Add blog entry.

timrc · timrc · commit 5605c466fa1a · 2014-12-08T15:48:52.000-08:00
diff --git a/extra/EngBlog.md b/extra/EngBlog.md
@@ -0,0 +1,255 @@
+### MDBM
+
+
+#### Introduction
+
+Back in 1979, AT&T released a lightweight database engine written by Ken Thompson, 
+called DBM (http://en.wikipedia.org/wiki/Dbm).
+In 1987 Ozan Yigit created a work-alike version, SDBM, that he released to the 
+public domain. 
+
+The DBM family of databases has been quietly powering lots of things "under the
+hood" on various versions of unix. I first encountered it rebuilding sendmail 
+rulesets on an early version of linux.
+
+A group of programmers at SGI, including Larry \McVoy, wrote a version based on SDBM, 
+called MDBM, with the twist that it memory-mapped the data.
+
+This is how MDBM came to Yahoo, over a decade ago, where it has also been quietly 
+powering lots of things "under the hood". We've been tinkering with it since that
+time, improving performance for some of our particular use cases, and adding *lots*
+of features (some might say too many).
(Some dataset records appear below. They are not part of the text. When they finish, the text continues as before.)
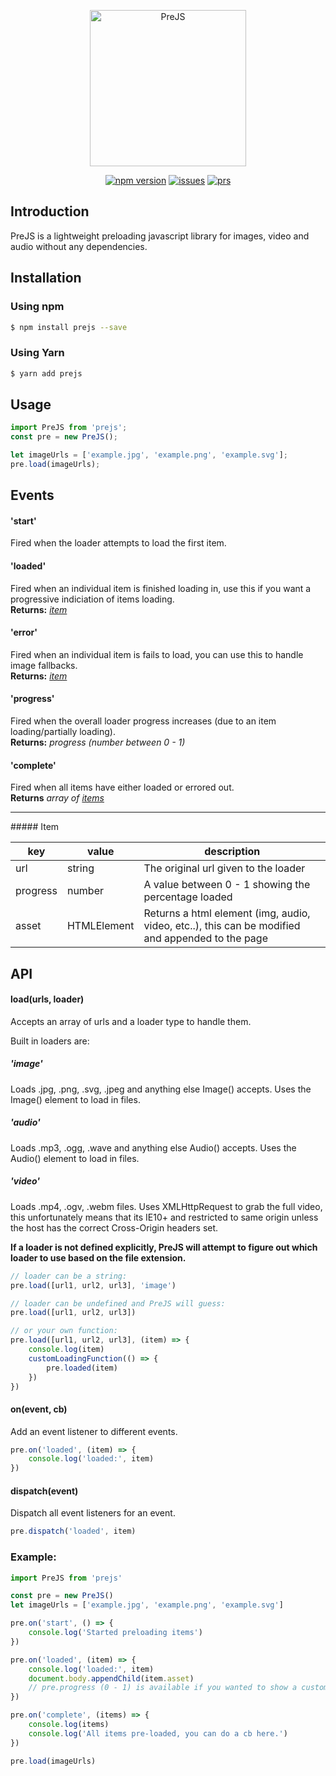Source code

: <p align="center"><img width="250" src="https://user-images.githubusercontent.com/5281898/28754919-f3b59eea-7546-11e7-9b31-fda336e3bdb1.png" alt="PreJS"></p>

<p align="center">
  <a href="https://www.npmjs.com/package/prejs"><img src="https://badge.fury.io/js/prejs.svg" alt="npm version"></a>
  <a href="https://github.com/hparton/prejs/issues"><img src="https://img.shields.io/badge/issues-0-brightgreen.svg" alt="issues"></a>
  <a href="#"><img src="https://img.shields.io/badge/PRs-welcome-brightgreen.svg" alt="prs"></a>
</p>

## Introduction

PreJS is a lightweight preloading javascript library for images, video and audio without any dependencies.

## Installation

### Using npm

```sh
$ npm install prejs --save
```

### Using Yarn

```sh
$ yarn add prejs
```

## Usage

```js
import PreJS from 'prejs';
const pre = new PreJS();

let imageUrls = ['example.jpg', 'example.png', 'example.svg'];
pre.load(imageUrls);
```

## Events

#### 'start'
Fired when the loader attempts to load the first item.

#### 'loaded'
Fired when an individual item is finished loading in, use this if you want a progressive indiciation of items loading.<br>
**Returns:** *[item](#item)*

#### 'error'
Fired when an individual item is fails to load, you can use this to handle image fallbacks.<br>
**Returns:** *[item](#item)*

#### 'progress'
Fired when the overall loader progress increases (due to an item loading/partially loading).<br>
**Returns:** *progress (number between 0 - 1)*

#### 'complete'
Fired when all items have either loaded or errored out.<br>
**Returns** *array of [items](#item)*

---

##### Item

| key | value | description |
| --- | --- | --- |
| url | string | The original url given to the loader |
| progress | number | A value between 0 - 1 showing the percentage loaded |
| asset | HTMLElement | Returns a html element (img, audio, video, etc..), this can be modified and appended to the page |

## API

#### load(urls, loader)
Accepts an array of urls and a loader type to handle them.

Built in loaders are:

##### 'image'
Loads .jpg, .png, .svg, .jpeg and anything else Image() accepts. Uses the Image() element to load in files.

##### 'audio'
Loads .mp3, .ogg, .wave and anything else Audio() accepts. Uses the Audio() element to load in files.

##### 'video'
Loads .mp4, .ogv, .webm files. Uses XMLHttpRequest to grab the full video, this unfortunately means that its IE10+ and restricted to same origin
unless the host has the correct Cross-Origin headers set.

**If a loader is not defined explicitly, PreJS will attempt to figure out which loader to use based on the file extension.**

```js
// loader can be a string:
pre.load([url1, url2, url3], 'image')

// loader can be undefined and PreJS will guess:
pre.load([url1, url2, url3])

// or your own function:
pre.load([url1, url2, url3], (item) => {
	console.log(item)
	customLoadingFunction(() => {
		pre.loaded(item)
	})
})
```

#### on(event, cb)
Add an event listener to different events.

```js
pre.on('loaded', (item) => {
	console.log('loaded:', item)
})
```

#### dispatch(event)
Dispatch all event listeners for an event.

```js
pre.dispatch('loaded', item)
```

### Example:
```js
import PreJS from 'prejs'

const pre = new PreJS()
let imageUrls = ['example.jpg', 'example.png', 'example.svg']

pre.on('start', () => {
	console.log('Started preloading items')
})

pre.on('loaded', (item) => {
	console.log('loaded:', item)
	document.body.appendChild(item.asset)
	// pre.progress (0 - 1) is available if you wanted to show a custom loading indicator, you can update it here
})

pre.on('complete', (items) => {
	console.log(items)
	console.log('All items pre-loaded, you can do a cb here.')
})

pre.load(imageUrls)
```
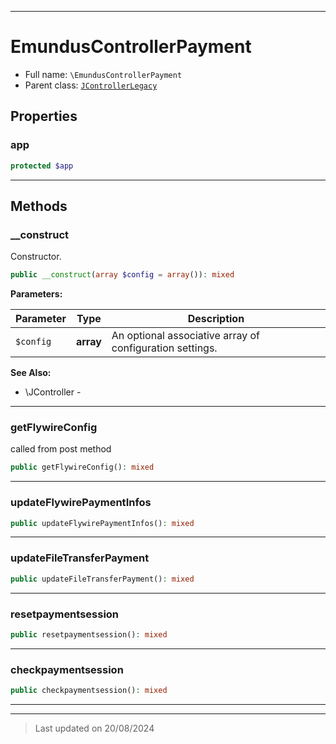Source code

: ***

# EmundusControllerPayment





* Full name: `\EmundusControllerPayment`
* Parent class: [`JControllerLegacy`](./JControllerLegacy.md)



## Properties


### app



```php
protected $app
```






***

## Methods


### __construct

Constructor.

```php
public __construct(array $config = array()): mixed
```








**Parameters:**

| Parameter | Type | Description |
|-----------|------|-------------|
| `$config` | **array** | An optional associative array of configuration settings. |





**See Also:**

* \JController - 

***

### getFlywireConfig

called from post method

```php
public getFlywireConfig(): mixed
```












***

### updateFlywirePaymentInfos



```php
public updateFlywirePaymentInfos(): mixed
```












***

### updateFileTransferPayment



```php
public updateFileTransferPayment(): mixed
```












***

### resetpaymentsession



```php
public resetpaymentsession(): mixed
```












***

### checkpaymentsession



```php
public checkpaymentsession(): mixed
```












***


***
> Last updated on 20/08/2024
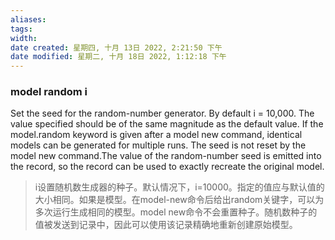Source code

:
 ```yaml
---
aliases: 
tags: 
width:
date created: 星期四, 十月 13日 2022, 2:21:50 下午
date modified: 星期二, 十月 18日 2022, 1:12:18 下午
---
```

### model random i 

Set the seed for the random-number generator. By default i = 10,000. The value specified should be of the same magnitude as the default value. If the model.random keyword is given after a model new command, identical models can be generated for multiple runs. The seed is not reset by the model new command.The value of the random-number seed is emitted into the record, so the record can be used to exactly recreate the original model.
>i设置随机数生成器的种子。默认情况下，i=10000。指定的值应与默认值的大小相同。如果是模型。在model-new命令后给出random关键字，可以为多次运行生成相同的模型。model new命令不会重置种子。随机数种子的值被发送到记录中，因此可以使用该记录精确地重新创建原始模型。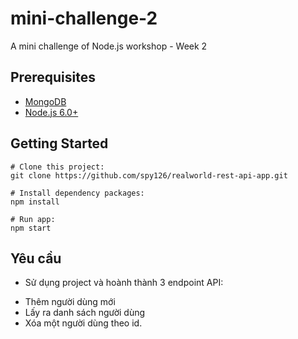 # mini-challenge-2

A mini challenge of Node.js workshop - Week 2

## Prerequisites
- [MongoDB](https://www.mongodb.org/downloads)
- [Node.js 6.0+](http://nodejs.org)

## Getting Started
```
# Clone this project:
git clone https://github.com/spy126/realworld-rest-api-app.git

# Install dependency packages:
npm install

# Run app:
npm start
```

## Yêu cầu

- Sử dụng project và hoành thành 3 endpoint API:
 + Thêm người dùng mới
 + Lấy ra danh sách người dùng
 + Xóa một người dùng theo id.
We've also added extensive documentation and
+tests.
+
+
+And I'm proud to say that Yahoo! has released our version back into the wild.
+
+ - Source code:   <https://github.com/yahoo/mdbm> <br>
+ - Documentation: <http://yahoo.github.io/mdbm/> <br>
+ - User Group:    <https://groups.yahoo.com/groups/mdbm-users/> <br>
+
+
+
+#### "Who did what now?..."
+
+These days, all the cool kids are saying "NoSQL", and "Zero Copy", for high performance,
+but MDBM has been living it for well over a decade. Lets talk about what they mean,
+how they are achieved, and why you should care.
+
+The exact definition of "NoSQL" has gotten a bit muddy these days, now including
+"not-only-SQL". But at it's core, it means optimizing the structure and interface
+to your DB to maximize performance for your particular application. 
+
+There are a number of things that SQL databases can do that MDBM can not. 
+MDBM is a simple key-value store. You can search for a key, and it will return references 
+to the associated value(s). You can store, overwrite, or append a value to a given key.
+The interface is minimal. You can iterate over the database, but there are no "joins",
+"views" or "select" clauses, nor any relationship between tables or entities unless
+you explicitly create them.
+
+So, if MDBM doesn't have any of these features, why would you want to use it?
+
+ 1. simplicity
+ 2. raw performance
+
+
+
+#### "Keep it simple..."
+
+The API has a lot of features, but using the main functionality is very simple.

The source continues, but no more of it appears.